I recently Googled “careers in engineering” and came across a Web site that lists careers in STEM, which stands for Science, Technology, Engineering and Math. Transportation engineer was among a slew of career options listed on the Web site; some I had heard about, others were new to me. And, next to many of the career descriptions, in bold yellow letters, were the words “In Demand!” From nanosytems technologist to wind turbine service technician to statistician, employers are looking for you.
In demand are not words we hear a lot in today’s job market. Yet, just below the surface are opportunities in the life, behavioral and environmental sciences, in technology, in manufacturing and in engineering that our young people are not even aware of. What’s more, the focus on curricula that is necessary to prepare young people to work in these fields is missing at poorly funded schools. While everybody is looking for a quick fix to America’s job crisis, they need to start looking at STEM careers and how we can prepare both traditional and non-traditional students and young adults to qualify for these jobs.
STEM careers require various levels of educational achievement and specialized training.
But aptitude in math appears to be the prevailing prerequisite. Below average math achievement is the key barrier for African Americans to gaining access to employment in today’s growth industries. Math achievement gaps have long defined public education in underserved communities. Now, gaps in educational achievement once again threaten to exclude African Americans from the economic benefits.
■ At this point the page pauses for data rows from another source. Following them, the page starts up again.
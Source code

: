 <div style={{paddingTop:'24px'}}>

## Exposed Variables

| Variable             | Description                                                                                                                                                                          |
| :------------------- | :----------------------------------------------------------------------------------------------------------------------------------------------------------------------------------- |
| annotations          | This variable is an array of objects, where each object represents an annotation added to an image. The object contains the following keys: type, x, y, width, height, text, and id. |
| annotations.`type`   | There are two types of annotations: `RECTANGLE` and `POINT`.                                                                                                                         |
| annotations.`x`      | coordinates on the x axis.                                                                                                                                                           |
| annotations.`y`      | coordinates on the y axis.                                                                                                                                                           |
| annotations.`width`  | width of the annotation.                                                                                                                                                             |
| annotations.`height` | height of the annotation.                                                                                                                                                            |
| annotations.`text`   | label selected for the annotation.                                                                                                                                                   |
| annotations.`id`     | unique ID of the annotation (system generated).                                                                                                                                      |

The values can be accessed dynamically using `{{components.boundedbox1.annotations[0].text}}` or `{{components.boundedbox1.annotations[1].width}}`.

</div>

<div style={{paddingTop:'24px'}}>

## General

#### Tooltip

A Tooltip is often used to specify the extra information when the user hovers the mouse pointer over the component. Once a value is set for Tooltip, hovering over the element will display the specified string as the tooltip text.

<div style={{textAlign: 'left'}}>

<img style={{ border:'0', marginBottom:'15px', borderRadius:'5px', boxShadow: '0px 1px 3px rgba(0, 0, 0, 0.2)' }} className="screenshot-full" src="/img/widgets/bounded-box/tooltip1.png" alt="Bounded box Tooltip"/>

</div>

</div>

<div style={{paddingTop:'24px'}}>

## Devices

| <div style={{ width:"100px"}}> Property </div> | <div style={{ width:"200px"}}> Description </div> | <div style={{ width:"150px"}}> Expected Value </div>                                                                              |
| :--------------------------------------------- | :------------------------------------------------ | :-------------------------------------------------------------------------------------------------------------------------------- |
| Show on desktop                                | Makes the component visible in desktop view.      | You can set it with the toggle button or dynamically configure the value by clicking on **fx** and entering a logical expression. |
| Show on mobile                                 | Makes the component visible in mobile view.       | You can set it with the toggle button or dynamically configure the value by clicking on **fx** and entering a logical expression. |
Education reform is at the center of the debate over equal access by African Americans to economic and career opportunities. A focus on STEM education in underserved communities should be on a list of reforms that include longer school days and incentives to attract and retain better teachers. A more equitable school funding formula is also critical to accessing the resources to compete for 21st Century jobs. The Chicago Urban League is pressing on with its lawsuit to change the way public schools are funded in Illinois.
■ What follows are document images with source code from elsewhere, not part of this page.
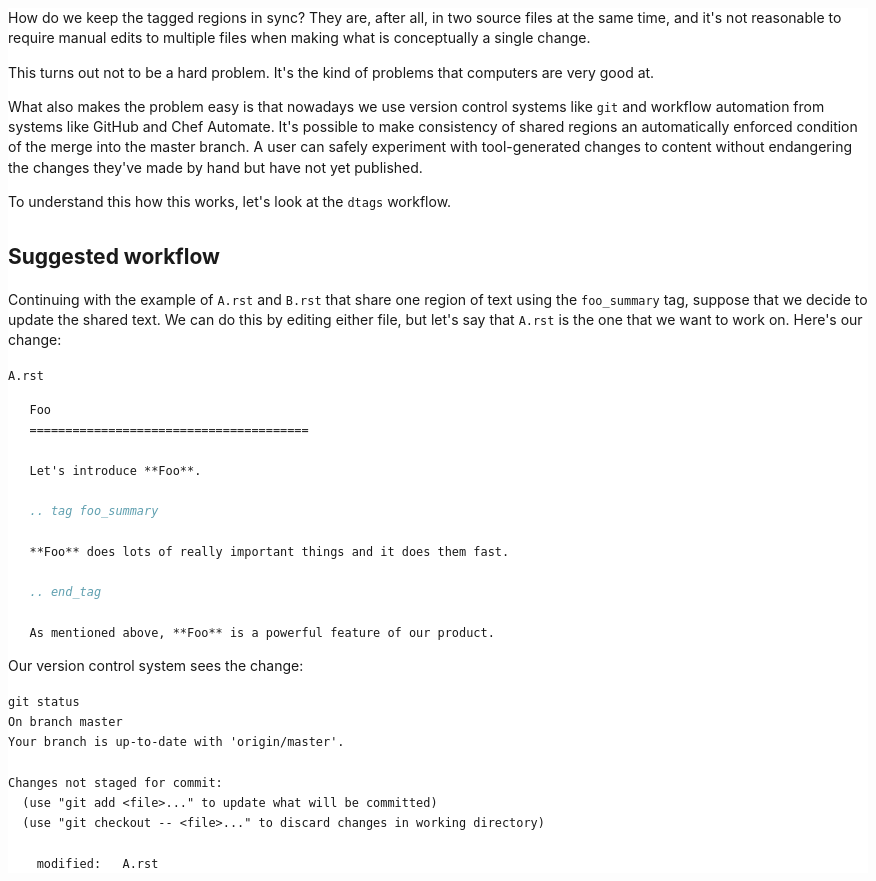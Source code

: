 How do we keep the tagged regions in sync? They are, after all, in two
source files at the same time, and it's not reasonable to require
manual edits to multiple files when making what is conceptually a
single change.

This turns out not to be a hard problem. It's the kind of problems
that computers are very good at.

What also makes the problem easy is that nowadays we use version
control systems like `git` and workflow automation from systems like
GitHub and Chef Automate. It's possible to make consistency of shared
regions an automatically enforced condition of the merge into the
master branch. A user can safely experiment with tool-generated
changes to content without endangering the changes they've made by
hand but have not yet published.

To understand this how this works, let's look at the `dtags` workflow.

## Suggested workflow

Continuing with the example of `A.rst` and `B.rst` that share one
region of text using the `foo_summary` tag, suppose that we decide to
update the shared text. We can do this by editing either file, but
let's say that `A.rst` is the one that we want to work on. Here's our
change:

`A.rst`
```rst
   Foo
   =======================================
   
   Let's introduce **Foo**.
   
   .. tag foo_summary
   
   **Foo** does lots of really important things and it does them fast.
   
   .. end_tag
   
   As mentioned above, **Foo** is a powerful feature of our product.
```

Our version control system sees the change:
```
git status
On branch master
Your branch is up-to-date with 'origin/master'.

Changes not staged for commit:
  (use "git add <file>..." to update what will be committed)
  (use "git checkout -- <file>..." to discard changes in working directory)

	modified:   A.rst
```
We have to do more than improve our schools, however. We must focus on improving student outcomes. I applaud Chancellor Cheryl Hyman for leading efforts at the City Colleges of Chicago to create the “Reinvention” initiative that, among other things, includes a focus on students who require remediation and helping them succeed at the college level.
At the Chicago Urban League, we are adding a STEM component to our NULITES youth education program to get 6th through 8th graders excited about math, science, technology and engineering. We have to start talking to young people about career options long before they are ready to graduate from high school. Students who participate in our program will explore careers in the fields of robotics, computer science, medical science, civil engineering and the social sciences. Whatever path they choose in the end, at least they will have made their decisions after weighing multiple career options.
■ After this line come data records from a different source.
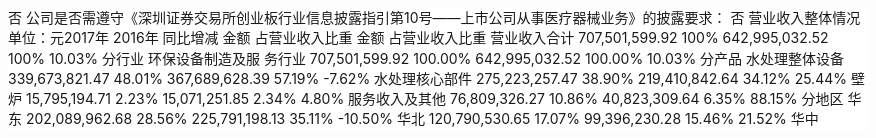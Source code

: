 否
公司是否需遵守《深圳证券交易所创业板行业信息披露指引第10号——上市公司从事医疗器械业务》的披露要求：
否
营业收入整体情况
单位：元2017年
2016年
同比增减
金额
占营业收入比重
金额
占营业收入比重
营业收入合计
707,501,599.92
100%
642,995,032.52
100%
10.03%
分行业
环保设备制造及服
务行业
707,501,599.92
100.00%
642,995,032.52
100.00%
10.03%
分产品
水处理整体设备
339,673,821.47
48.01%
367,689,628.39
57.19%
-7.62%
水处理核心部件
275,223,257.47
38.90%
219,410,842.64
34.12%
25.44%
壁炉
15,795,194.71
2.23%
15,071,251.85
2.34%
4.80%
服务收入及其他
76,809,326.27
10.86%
40,823,309.64
6.35%
88.15%
分地区
华东
202,089,962.68
28.56%
225,791,198.13
35.11%
-10.50%
华北
120,790,530.65
17.07%
99,396,230.28
15.46%
21.52%
华中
So why is a focus on STEM education and STEM careers important to the Black community? It is important because these are middle-income, sustainable jobs. Currently, African Americans represent a larger share of the low-wage service industry workforce than the better-paying jobs in manufacturing, wholesale and retail trade, transportation and utilities. Employment data also shows that occupations with smaller shares of Black men pay higher wages. According to the Economic Policy Institute in Washington, annual wages for occupations in which Black men are overrepresented is $37,005 compared to $50,333 for occupations in which they are underrepresented.
If we are to STEM the tide of unemployment in the African American community, we have to be committed to raising our young people’s achievement in math and exposing them to different types of careers. We must remember the generations before us who litigated, negotiated and demonstrated so that we could have access to a good education and job opportunities. Now, it’s our turn to pick up that mantle and be laser-focused on making sure that we aren’t left out of the recovery.
Andrea L. Zopp is president and CEO of the Chicago Urban League.